• [Material provided]
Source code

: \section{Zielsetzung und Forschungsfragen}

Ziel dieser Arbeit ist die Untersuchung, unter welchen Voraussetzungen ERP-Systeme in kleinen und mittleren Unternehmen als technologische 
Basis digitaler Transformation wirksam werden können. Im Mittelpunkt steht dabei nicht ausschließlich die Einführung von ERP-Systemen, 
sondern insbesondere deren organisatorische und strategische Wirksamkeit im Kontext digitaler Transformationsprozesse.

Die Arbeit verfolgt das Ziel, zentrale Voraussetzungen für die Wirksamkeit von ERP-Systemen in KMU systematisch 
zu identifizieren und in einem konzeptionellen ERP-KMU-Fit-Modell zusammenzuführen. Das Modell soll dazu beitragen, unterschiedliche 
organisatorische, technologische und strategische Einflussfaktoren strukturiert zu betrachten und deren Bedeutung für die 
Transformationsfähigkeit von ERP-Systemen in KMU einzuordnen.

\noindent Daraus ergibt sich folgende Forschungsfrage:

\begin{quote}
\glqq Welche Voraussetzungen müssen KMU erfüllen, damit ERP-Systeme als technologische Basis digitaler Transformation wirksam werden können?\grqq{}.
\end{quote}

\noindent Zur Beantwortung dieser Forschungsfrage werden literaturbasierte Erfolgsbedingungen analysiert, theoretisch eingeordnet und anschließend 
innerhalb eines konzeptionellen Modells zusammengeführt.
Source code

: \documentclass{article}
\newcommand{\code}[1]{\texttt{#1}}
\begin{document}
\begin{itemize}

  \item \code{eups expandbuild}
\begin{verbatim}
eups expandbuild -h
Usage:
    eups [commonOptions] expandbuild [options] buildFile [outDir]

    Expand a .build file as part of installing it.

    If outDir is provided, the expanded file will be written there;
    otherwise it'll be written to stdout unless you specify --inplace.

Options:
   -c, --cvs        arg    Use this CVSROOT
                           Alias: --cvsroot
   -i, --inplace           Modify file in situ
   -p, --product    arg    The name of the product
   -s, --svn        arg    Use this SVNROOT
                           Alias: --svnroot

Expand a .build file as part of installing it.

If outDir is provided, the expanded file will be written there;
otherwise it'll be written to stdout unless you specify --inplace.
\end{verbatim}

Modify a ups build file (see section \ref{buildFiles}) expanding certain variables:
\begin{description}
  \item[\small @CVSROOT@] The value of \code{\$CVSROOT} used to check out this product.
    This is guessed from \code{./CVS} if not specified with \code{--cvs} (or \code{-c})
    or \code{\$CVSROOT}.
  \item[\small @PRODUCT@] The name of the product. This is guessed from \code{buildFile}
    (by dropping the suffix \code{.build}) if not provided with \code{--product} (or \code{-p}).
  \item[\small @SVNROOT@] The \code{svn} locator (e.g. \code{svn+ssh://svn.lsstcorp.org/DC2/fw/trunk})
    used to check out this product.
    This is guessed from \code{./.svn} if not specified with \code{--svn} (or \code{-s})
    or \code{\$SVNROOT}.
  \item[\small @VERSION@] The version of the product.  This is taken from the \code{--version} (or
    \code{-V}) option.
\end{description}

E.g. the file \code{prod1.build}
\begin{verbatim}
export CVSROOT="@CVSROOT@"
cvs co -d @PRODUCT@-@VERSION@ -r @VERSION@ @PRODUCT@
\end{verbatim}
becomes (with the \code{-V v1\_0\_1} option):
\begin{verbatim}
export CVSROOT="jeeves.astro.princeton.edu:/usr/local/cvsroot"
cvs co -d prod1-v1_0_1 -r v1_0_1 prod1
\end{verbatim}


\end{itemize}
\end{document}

• [Task directions]
Select every line of the records holding the string "part".

• [Solution for this task]
    Expand a .build file as part of installing it.
Expand a .build file as part of installing it.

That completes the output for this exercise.